Stored entries
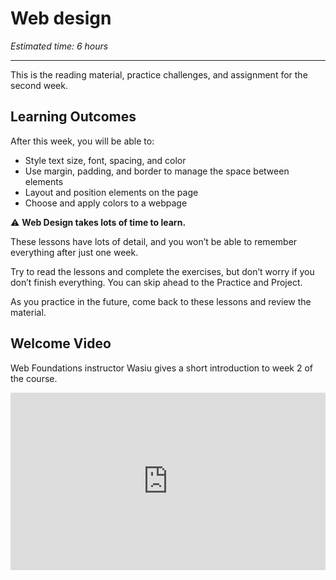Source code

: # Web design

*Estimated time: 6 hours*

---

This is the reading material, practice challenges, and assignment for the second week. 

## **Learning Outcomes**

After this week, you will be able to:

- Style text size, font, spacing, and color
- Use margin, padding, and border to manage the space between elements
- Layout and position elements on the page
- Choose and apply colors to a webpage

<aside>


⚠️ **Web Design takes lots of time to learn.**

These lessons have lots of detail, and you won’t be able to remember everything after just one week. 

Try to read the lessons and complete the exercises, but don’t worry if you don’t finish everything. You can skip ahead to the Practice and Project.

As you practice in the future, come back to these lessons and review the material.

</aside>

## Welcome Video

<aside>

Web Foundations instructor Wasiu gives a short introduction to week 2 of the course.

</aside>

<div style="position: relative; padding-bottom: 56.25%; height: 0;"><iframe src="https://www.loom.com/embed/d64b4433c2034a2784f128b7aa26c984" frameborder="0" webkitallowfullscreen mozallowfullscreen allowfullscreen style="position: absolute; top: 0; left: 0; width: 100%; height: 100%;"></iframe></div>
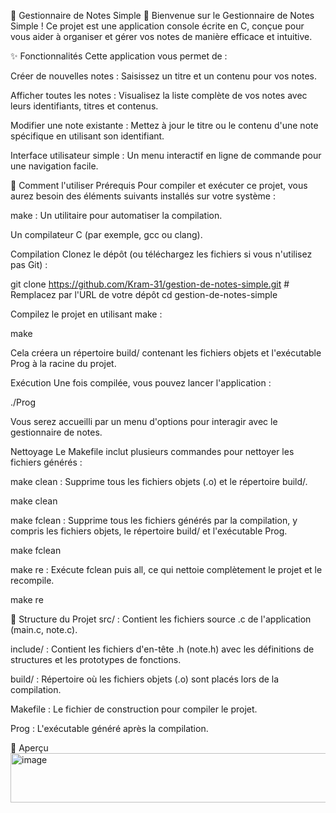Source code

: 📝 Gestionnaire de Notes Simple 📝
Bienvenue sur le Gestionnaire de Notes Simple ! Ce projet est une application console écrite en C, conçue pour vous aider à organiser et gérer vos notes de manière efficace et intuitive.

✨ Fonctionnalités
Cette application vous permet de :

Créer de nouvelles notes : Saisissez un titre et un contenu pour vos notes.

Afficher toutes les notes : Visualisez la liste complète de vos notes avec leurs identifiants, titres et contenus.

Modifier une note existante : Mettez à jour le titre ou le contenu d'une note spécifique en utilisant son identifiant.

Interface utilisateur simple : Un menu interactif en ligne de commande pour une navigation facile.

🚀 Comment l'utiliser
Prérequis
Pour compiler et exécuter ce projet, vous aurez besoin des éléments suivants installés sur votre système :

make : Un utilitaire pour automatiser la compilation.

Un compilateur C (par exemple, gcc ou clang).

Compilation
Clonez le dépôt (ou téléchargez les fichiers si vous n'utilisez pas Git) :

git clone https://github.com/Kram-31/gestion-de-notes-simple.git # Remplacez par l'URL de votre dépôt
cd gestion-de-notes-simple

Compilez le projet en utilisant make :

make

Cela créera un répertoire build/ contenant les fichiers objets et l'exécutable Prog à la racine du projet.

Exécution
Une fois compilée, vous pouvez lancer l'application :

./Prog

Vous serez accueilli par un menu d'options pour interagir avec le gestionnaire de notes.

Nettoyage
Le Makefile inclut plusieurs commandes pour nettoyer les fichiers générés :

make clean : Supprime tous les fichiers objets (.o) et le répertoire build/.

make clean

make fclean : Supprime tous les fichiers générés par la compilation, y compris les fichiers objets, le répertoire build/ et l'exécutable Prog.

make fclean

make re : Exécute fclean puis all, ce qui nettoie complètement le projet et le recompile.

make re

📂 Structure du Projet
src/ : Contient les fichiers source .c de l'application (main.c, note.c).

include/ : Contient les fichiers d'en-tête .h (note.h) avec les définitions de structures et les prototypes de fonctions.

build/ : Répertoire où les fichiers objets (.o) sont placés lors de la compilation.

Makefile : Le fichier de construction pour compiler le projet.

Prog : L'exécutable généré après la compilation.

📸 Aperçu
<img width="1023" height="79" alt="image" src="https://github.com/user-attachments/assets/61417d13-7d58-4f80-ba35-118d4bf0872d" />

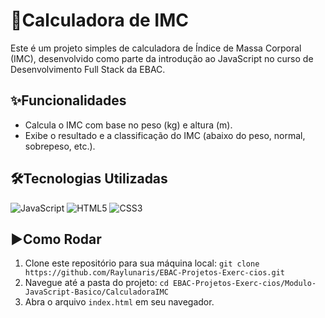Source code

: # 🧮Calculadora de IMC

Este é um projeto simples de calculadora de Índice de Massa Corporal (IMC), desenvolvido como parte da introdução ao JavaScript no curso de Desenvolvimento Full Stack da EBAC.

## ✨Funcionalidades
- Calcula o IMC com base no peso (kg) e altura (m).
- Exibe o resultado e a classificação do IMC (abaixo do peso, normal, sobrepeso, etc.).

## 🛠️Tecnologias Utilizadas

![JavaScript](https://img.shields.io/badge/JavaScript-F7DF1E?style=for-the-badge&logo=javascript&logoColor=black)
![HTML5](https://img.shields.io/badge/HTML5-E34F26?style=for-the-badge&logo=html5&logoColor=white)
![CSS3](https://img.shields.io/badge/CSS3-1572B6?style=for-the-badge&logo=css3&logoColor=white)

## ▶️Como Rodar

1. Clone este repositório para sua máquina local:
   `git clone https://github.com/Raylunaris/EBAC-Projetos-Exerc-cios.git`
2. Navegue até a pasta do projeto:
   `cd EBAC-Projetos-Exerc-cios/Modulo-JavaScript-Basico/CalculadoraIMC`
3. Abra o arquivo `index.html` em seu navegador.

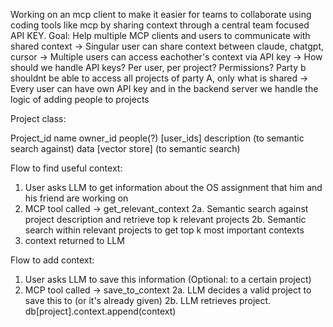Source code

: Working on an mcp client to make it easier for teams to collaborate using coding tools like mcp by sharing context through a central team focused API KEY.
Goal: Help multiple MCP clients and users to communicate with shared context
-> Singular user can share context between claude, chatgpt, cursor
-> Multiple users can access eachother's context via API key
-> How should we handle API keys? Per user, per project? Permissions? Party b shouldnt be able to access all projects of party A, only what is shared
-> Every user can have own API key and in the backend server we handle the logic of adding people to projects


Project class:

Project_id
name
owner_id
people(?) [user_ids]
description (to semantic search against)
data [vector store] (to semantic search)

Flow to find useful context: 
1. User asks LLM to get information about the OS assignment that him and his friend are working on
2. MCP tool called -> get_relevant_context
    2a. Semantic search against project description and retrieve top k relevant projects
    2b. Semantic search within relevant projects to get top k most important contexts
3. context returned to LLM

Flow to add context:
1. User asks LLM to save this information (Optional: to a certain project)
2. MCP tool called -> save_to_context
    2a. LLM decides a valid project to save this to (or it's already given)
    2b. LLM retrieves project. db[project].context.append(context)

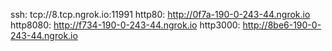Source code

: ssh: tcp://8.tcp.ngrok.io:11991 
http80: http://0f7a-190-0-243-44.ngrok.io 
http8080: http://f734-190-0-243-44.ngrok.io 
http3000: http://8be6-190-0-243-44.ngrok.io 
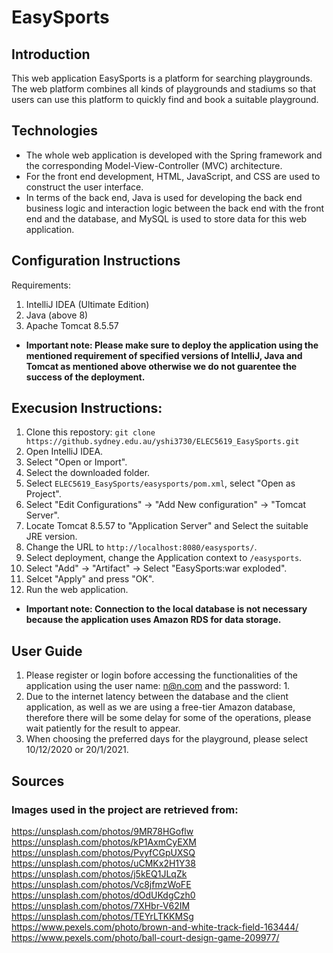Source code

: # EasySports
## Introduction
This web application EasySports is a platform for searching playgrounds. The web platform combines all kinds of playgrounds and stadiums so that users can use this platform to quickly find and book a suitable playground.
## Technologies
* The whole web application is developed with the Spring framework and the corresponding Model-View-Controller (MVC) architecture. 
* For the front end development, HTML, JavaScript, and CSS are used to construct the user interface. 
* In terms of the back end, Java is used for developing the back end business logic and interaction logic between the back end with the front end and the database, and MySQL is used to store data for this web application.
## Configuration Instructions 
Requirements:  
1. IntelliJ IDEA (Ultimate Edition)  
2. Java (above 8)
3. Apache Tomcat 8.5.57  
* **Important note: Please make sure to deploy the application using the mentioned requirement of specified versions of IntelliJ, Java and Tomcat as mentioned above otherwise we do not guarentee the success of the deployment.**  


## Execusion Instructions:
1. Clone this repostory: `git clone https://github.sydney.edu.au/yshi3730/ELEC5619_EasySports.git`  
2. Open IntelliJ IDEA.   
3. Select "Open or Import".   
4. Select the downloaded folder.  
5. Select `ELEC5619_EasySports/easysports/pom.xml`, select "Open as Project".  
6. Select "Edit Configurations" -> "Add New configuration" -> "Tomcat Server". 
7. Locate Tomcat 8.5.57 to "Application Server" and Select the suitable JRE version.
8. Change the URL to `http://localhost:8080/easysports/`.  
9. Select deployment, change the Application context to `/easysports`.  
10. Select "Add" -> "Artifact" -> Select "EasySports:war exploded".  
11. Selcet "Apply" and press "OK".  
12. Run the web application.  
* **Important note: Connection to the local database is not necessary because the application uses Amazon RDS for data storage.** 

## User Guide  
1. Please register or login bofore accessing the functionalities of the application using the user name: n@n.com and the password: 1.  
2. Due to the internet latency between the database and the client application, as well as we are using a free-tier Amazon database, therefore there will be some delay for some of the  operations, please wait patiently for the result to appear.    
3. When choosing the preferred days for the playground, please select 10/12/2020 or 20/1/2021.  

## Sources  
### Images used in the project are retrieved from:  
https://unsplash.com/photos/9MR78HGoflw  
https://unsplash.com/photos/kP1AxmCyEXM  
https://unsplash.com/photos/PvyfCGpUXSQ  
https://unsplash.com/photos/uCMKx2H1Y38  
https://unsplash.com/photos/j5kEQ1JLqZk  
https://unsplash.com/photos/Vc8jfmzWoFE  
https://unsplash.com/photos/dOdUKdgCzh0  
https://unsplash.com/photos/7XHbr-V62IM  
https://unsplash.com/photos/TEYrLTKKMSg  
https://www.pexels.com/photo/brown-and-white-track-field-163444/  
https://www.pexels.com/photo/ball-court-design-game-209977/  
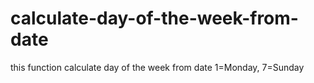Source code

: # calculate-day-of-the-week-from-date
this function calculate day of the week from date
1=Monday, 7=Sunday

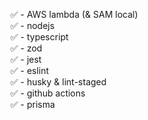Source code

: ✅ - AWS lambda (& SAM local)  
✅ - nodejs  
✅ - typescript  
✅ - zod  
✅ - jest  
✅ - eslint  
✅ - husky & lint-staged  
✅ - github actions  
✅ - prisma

**REQUIRED ACTION**
For the string "called", count the lines of the entries above that include it; answer with the number only.

**FINAL ANSWER**
2